Good morning, I begin, my hand shaking slightly. I know you are going to wake up confused. More confused than usual. Don't trust your memory of last night. There wasn't one. The power went out.

I detail the story in short, clear sentences. The terrifying darkness. The panic. And the breadcrumb that saved me.

You wrote a note for yourself: "When all else fails, the roof." Your body remembered the way there, even in a storm. And he was there. Reo was waiting for you.

I describe his drenched uniform, his frantic relief, his blazer over my shoulders. I tell myself about Mirei Saionji's accusation, and I write down, word for word, my own defense of him. You told her he was the only reason you knew your own name.

I write about Itsuki Kurobane and the folder, explicitly labeling him as the source of the report. The warning must be clear.

I finish the card with a plea, a command to the future me who will have nothing but these words to cling to in the morning. Don't doubt him. Not for a second. The other students might call him a prince, but you will know the truth. He's not a prince. He is your anchor. He is the boy who waits for you in the rain. Trust him completely.

My task is done. The day is chronicled. But as I set the pen down, my gaze falls back on the class roster I'd pinned to the wall, the one with Itsuki's name circled on it. The cold, prickling sense of wrongness I associate with him is as strong as ever. And acting on an impulse, a final twitch of my body's secret knowledge, I pick up the pen again.
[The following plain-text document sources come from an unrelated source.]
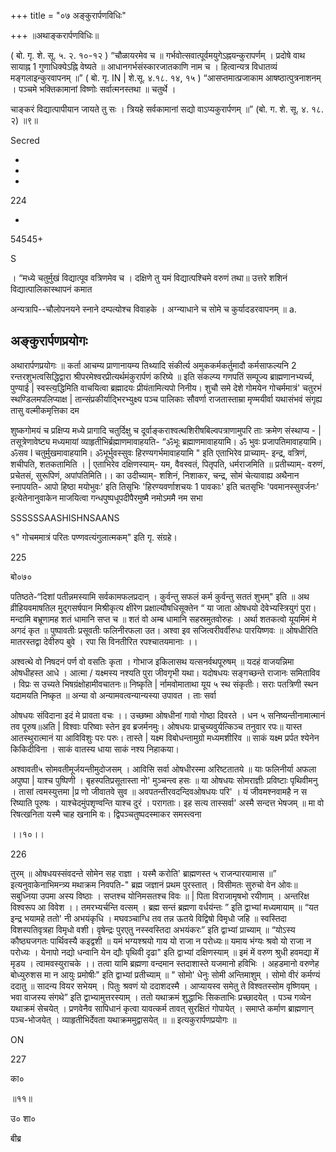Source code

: +++
title = "०७ अङ्कुरार्पणविधिः"

+++
॥अथाङ्करार्पणविधिः॥

( बो. गृ. शे. सू. ५. २. १०-१२ ) “चौळायरमेव च ॥ गर्भवोत्सवात्पूर्वमयुगेऽह्नयन्कुरापर्णम् । प्रदोषे वाथ सायाह्न 1 गुणाधिक्येऽह्नि वेष्यते ॥ आधानगर्भसंस्कारजातकाणि नाम च । हित्वान्यत्र विधातव्यं मङ्गलाइन्कुरवापनम् ॥” ( बो. गृ. IN | शे.सू. ४.१८. १४, १५ ) “आसप्तमात्प्रजाकाम आषष्ठात्पुत्रनाशनम् । पञ्चमे भक्तिकामानां विष्णोः सर्वात्मनस्तथा ॥ चतुर्थे ।

चाङ्करं विद्यात्पापीयान जायते तु सः । त्रियहे सर्वकामानां सद्यो वाऽप्यकुरार्पणम् ॥” (बो. ग. शे. सू. ४. १८. २) ॥९॥

Secred

-

-

-

224

-

54545+

S

। “मध्ये चतुर्मुखं विद्यात्पूव वत्रिणमेव च । दक्षिणे तु यमं विद्यात्पश्चिमे वरुणं तथा॥ उत्तरे शशिनं विद्यात्पालिकास्थापनं कमात

अन्यत्रापि--चौलोपनयने स्नाने दम्पत्योश्च विवाहके । अग्न्याधाने च सोमे च कुर्यादडरवापनम् ॥ a.

## अङ्कुरार्पणप्रयोगः
अथारार्पणप्रयोगः ॥ कर्ता आचम्य प्राणानायम्य तिथ्यादि संकीर्त्य अमुककर्मकर्तुमादौ कर्मसाफल्यनि 2 रन्तरशुभत्वसिद्धिद्वारा श्रीपरमेश्वरप्रीत्यर्थमंकुरार्पणं करिष्ये ॥ इति संकल्प्य गणपतिं सम्पूज्य ब्राह्मणानभ्यर्च्य, पुण्याई | स्वस्त्य॒द्धिमिति वाचयित्वा ब्रह्मादयः प्रीयंतामित्यपो निनीय। शुचौ समे देशे गोमयेन गोचर्ममात्रं' चतुरभं स्थण्डिलमपलिप्याक्ष | तान्संप्रकीर्याद्भिरभ्युक्ष्य पञ्च पालिकाः सौवर्णा राजतास्ताम्रा मृण्मयीर्वा यथासंभवं संगृह्य तासु वल्मीकमृत्तिका दम

शुष्कगोमयं च प्रक्षिप्य मध्ये प्रागादि चतुर्दिक्षु च दूर्वाङ्कराश्वत्थशिरीषबिल्वपत्राणामुपरि ताः क्रमेण संस्थाप्य - | तसूत्रेणावेष्ट्य मध्यमायां व्याहृतीभिर्ब्रह्माणमावाहयति- “ॐभूः ब्रह्माणमावाहयामि। ॐ भुवः प्रजापतिमावाहयामि। ॐसव l चतुर्मुखमावाहयामि। ॐभूर्भुवस्सुवः हिरण्यगर्भमावाहयामि " इति एताभिरेव प्राच्याम्- इन्द्र, वत्रिणं, शचीपति, शतकतामिति । | एताभिरेव दक्षिणस्याम्- यम, वैवस्वतं, पितृपति, धर्मराजमिति ॥ प्रतीच्याम्- वरुणं, प्रचेतसं, सुरूपिणं, अपांपतिमिति।। का उदीच्याम्- शशिनं, निशाकर, चन्द्र, सोमं चेत्यावाह्य अथैनान स्नापयति- आपो हिष्ठा मयोभुवः' इति तिसृभिः 'हिरण्यवर्णाशचयः 1 पावकाः' इति चतसृभिः 'पवमानस्सुवर्जनः' इत्येतेनानुवाकेन माजयित्वा गन्धपुष्पधूपदीपैरमुष्मै नमोऽममै नम सभा

SSSSSSAASHISHNSAANS

१" गोचममात्रं परितः पण्णवत्यंगुलात्मकम्" इति गृ. संग्रहे।

225

बो०७०

पतिष्ठते-“दिशां पतीन्नमस्यामि सर्वकामफलप्रदान् । कुर्वन्तु सफलं कर्म कुर्वन्तु सततं शुभम्" इति ॥ अथ व्रीहियवमाषतिल मुद्गसर्षपान मिश्रीकृत्य क्षीरेण प्रक्षाल्यौषधिसूक्तेन “ या जाता ओषधयो देवेभ्यस्त्रियुगं पुरा। मन्दामि बभ्रूणामह शतं धामानि सप्त च ॥ शतं वो अम्ब धामानि सहस्रमुतवोरुहः । अर्था शतकत्वो यूयमिमं मे अगदं कृत ॥ पुष्पावतीः प्रसूवतीः फलिनीरफला उत। अश्वा इव सजित्वरीवर्वीरुधः पारयिष्णवः ॥ ओषधीरिति मातरस्तद्वा देवीरुप बुवे । रपा सि विनतीरित रपश्चातयमानाः ।।

अश्वत्थे वो निषदनं पर्ण वो वसतिः कृता । गोभाज इकिलासथ यत्सनर्वथपूरुषम् ॥ यदहं वाजयन्निमा ओषधीहस्त आधे । आत्मा / यक्ष्मस्य नश्यति पुरा जीवगृभी यथा। यदोषधयः सङ्गच्छन्ते राजानः समिताविव । विप्रः स उच्यते भिषग्रंक्षोहामीवचातनः॥ निष्कृति | र्नामवोमाताथा यूय ५ स्थ संकृतीः। सराः पतत्रिणी स्थन यदामयति निष्कृत ॥ अन्या वो अन्यामवत्वन्यान्यस्या उपावत । ताः सर्वा

ओषधयः संविदाना इदं मे प्रावता वचः ।। उच्छष्मा ओषधीनां गावो गोष्ठा दिवरते । धन ५ सनिष्यन्तीनामात्मानं तव पूरुष॥अति | विश्वाः परिष्वाः स्तेन इव ब्रजर्मनमुः। ओषधयः प्राचुच्यवुर्यत्किञ्च तनुवार रपः॥ यास्त आतस्थुरात्मानं या आविविशुः परः परुः। तास्ते | यक्ष्म विबोधन्तामुग्रो मध्यमशीरिव ॥ साकं यक्ष्म प्रर्पत श्येनेन किकिदीविना । साकं वातस्य धाया साकं नश्य निहाकया।

अश्वावती५ सोमवतीमूर्जयन्तीमुदोजसम् । आविसि सर्वा ओषधीरस्मा अरिष्टतातये ॥ याः फलिनीर्या अफला अपुष्पा | याश्च पुष्पिणी । बृहस्पतिप्रसूतास्ता नो' मुञ्चन्त्व हसः ॥ या ओषधयः सोमराज्ञीः प्रविष्टाः पृथिवीमनु । तासां त्वमस्युत्तमा |प्र णो जीवातवे सुव ॥ अवपतन्तीरवदन्दिवओषधयः परि' । यं जीवमश्नवामहै न स रिष्याति पूरुषः । याश्चेदमुंपशृण्वन्ति याश्च दुरं । परागताः। इह सत्य तास्सर्वा' अस्मै सन्दत्त भेषजम् ॥ मा वो रिषत्खनिता यस्मै चाह खनामि वः। द्विपञ्चतुष्पदस्माकर समस्त्वना

।।१०।।

226

तुरम् ॥ ओषधयस्संवदन्ते सोमेन सह राज्ञा । यस्मै करोति' ब्राह्मणस्त ५ राजन्पारयामास ॥” इत्यनुवाकेनाभिमन्त्र्य मथाक्रम निवपति-" ब्रह्म जज्ञानं प्रथम पुरस्तात् । विसीमतः सुरुचो वेन ओवः॥ सबुध्निया उपमा अस्य विष्ठाः । सप्तश्च योनिमसतश्च विवः ॥ | पिता विराजामृषभो रयीणाम् । अन्तरिक्ष विश्वरूप आ विवेश ।। तमरभ्यर्चन्ति वत्सम् । ब्रह्म सन्तं ब्रह्मणा वर्धय॑न्तः ” इति द्वाभ्यां मध्यमायाम् ॥ “यत इन्द्र भयामहे ततो' नी अभयंकृधि । मघवञ्चाग्धि तव तन्न ऊतये विद्विषो विमृधो जहि ॥ स्वस्तिदा विशस्पतिवृत्रहा विमृधो वशी। वृषेन्द्रः पुरएतु नस्स्वस्तिदा अभयंकरः” इति द्वाभ्यां प्राच्याम् ॥ “योऽस्य कौष्ठ्यजगतः पार्थिवस्यै कइद्वशी ॥ यमं भग्यश्श्रयो गाय यो राजा न परोध्यः॥ यमाय भंग्यः श्रवो यो राजा न परोध्यः । येनापो नद्यो धन्वानि येन द्यौः पृथिवी दृढा" इति द्वाभ्यां दक्षिणस्याम् ॥ इमं में वरुण श्रुधी हवमद्या में मृडय । त्वामवस्युराचके ।। तत्वा यामि ब्रह्मणा वन्दमान स्तदाशास्ते यजमानो हविभिः । अहडमानो वरुणेह बोध्युरुशस मा न आयुः प्रमोषीः" इति द्वाभ्यां प्रतीच्याम् ॥ " सोमो' धेनुः सोमी अन्तिमाशुम् । सोमो वीरं कर्मण्यं ददातु ॥ सादन्य वियर सभेयम् । पितुः श्रवणं यो ददाशदस्मै । आप्यायस्व समेतु ते विश्वतस्सोम वृष्णियम् । भवा वाजस्य संगथे” इति द्वाभ्यामुत्तरस्याम् । ततो यथाक्रमं शुद्धाभिः सिकताभिः प्रच्छादयेत् । पञ्च गव्येन यथाक्रमं सेचयेत् । प्रणवेनैव सापिधानं कृत्वा यावत्कर्म तावत् सुरक्षितं गोपायेत् । समाप्ते कर्माण ब्राह्मणान् पञ्च-भोजयेत् । व्याहृतीभिर्देवता यथाक्रममुद्वासयेत् ॥ ॥ इत्यकुरार्पणप्रयोगः ॥

ON

227

का०

॥११॥

उ० शा०

बीब्र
Next to the dark circle around his name, my fingers, guided by that same ghost in the machine, begin to draw. It's a small, specific shape. Not a doodle, but a symbol. Two overlapping squares, with a single, sharp diagonal line cutting through them. It's a logo I've never seen, for a company I don't know, yet my hand draws it with perfect, practiced confidence. And a single, meaningless word flashes in my mind: Prometheus.